----- SUPPLIED RECORDS

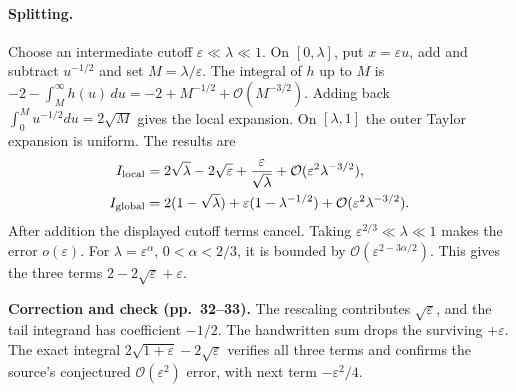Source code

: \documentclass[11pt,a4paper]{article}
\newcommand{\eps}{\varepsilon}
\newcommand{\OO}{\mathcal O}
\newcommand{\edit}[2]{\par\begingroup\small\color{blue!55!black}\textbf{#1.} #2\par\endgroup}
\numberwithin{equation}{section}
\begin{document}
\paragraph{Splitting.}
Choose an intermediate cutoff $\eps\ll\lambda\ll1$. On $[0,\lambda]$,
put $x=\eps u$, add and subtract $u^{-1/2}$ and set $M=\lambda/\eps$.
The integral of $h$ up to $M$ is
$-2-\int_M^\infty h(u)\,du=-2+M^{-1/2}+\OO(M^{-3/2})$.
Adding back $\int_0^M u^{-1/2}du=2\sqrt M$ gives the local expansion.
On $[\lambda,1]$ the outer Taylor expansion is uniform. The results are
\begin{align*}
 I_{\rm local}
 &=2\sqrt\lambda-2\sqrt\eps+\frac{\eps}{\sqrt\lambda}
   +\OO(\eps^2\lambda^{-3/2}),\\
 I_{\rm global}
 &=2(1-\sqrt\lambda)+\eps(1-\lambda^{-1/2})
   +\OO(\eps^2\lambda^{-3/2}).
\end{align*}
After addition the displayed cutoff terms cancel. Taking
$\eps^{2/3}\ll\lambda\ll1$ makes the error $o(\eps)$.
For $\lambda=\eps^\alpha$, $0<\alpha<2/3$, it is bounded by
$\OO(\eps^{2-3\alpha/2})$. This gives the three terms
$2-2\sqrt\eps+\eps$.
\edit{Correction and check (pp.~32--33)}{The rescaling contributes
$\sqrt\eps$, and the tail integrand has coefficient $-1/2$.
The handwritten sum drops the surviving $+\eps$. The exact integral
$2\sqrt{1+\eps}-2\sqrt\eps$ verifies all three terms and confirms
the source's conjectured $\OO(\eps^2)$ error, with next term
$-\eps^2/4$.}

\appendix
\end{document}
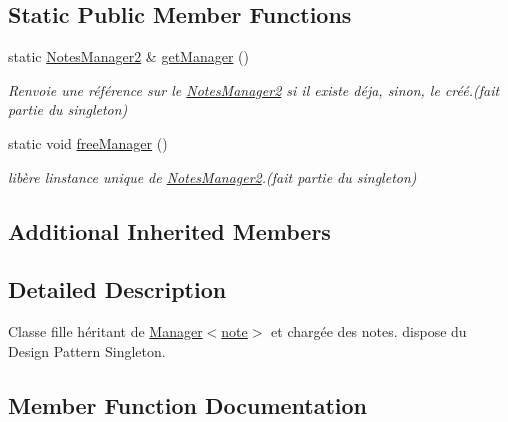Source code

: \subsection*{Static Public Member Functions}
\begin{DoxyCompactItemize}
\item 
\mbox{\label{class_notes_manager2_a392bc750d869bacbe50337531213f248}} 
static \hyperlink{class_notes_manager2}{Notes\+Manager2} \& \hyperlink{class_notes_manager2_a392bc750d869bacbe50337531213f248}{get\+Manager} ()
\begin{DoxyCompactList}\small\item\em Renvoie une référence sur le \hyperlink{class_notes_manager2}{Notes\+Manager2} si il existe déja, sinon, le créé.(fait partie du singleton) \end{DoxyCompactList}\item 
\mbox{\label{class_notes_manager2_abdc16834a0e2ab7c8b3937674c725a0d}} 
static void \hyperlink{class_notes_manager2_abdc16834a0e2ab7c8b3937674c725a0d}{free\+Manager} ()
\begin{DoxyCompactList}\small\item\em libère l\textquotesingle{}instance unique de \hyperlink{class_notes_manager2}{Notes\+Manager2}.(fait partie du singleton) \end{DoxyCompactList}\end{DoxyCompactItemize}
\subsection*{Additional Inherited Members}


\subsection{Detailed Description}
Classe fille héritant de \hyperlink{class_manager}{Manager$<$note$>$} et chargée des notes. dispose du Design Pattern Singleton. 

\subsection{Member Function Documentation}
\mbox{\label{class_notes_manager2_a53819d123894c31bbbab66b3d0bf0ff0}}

----------

◆ PROBLEM TO SOLVE
Return all lines above that mention the word "local".

◆ TASK OUTPUT
Adding back $\int_0^M u^{-1/2}du=2\sqrt M$ gives the local expansion.
 I_{\rm local}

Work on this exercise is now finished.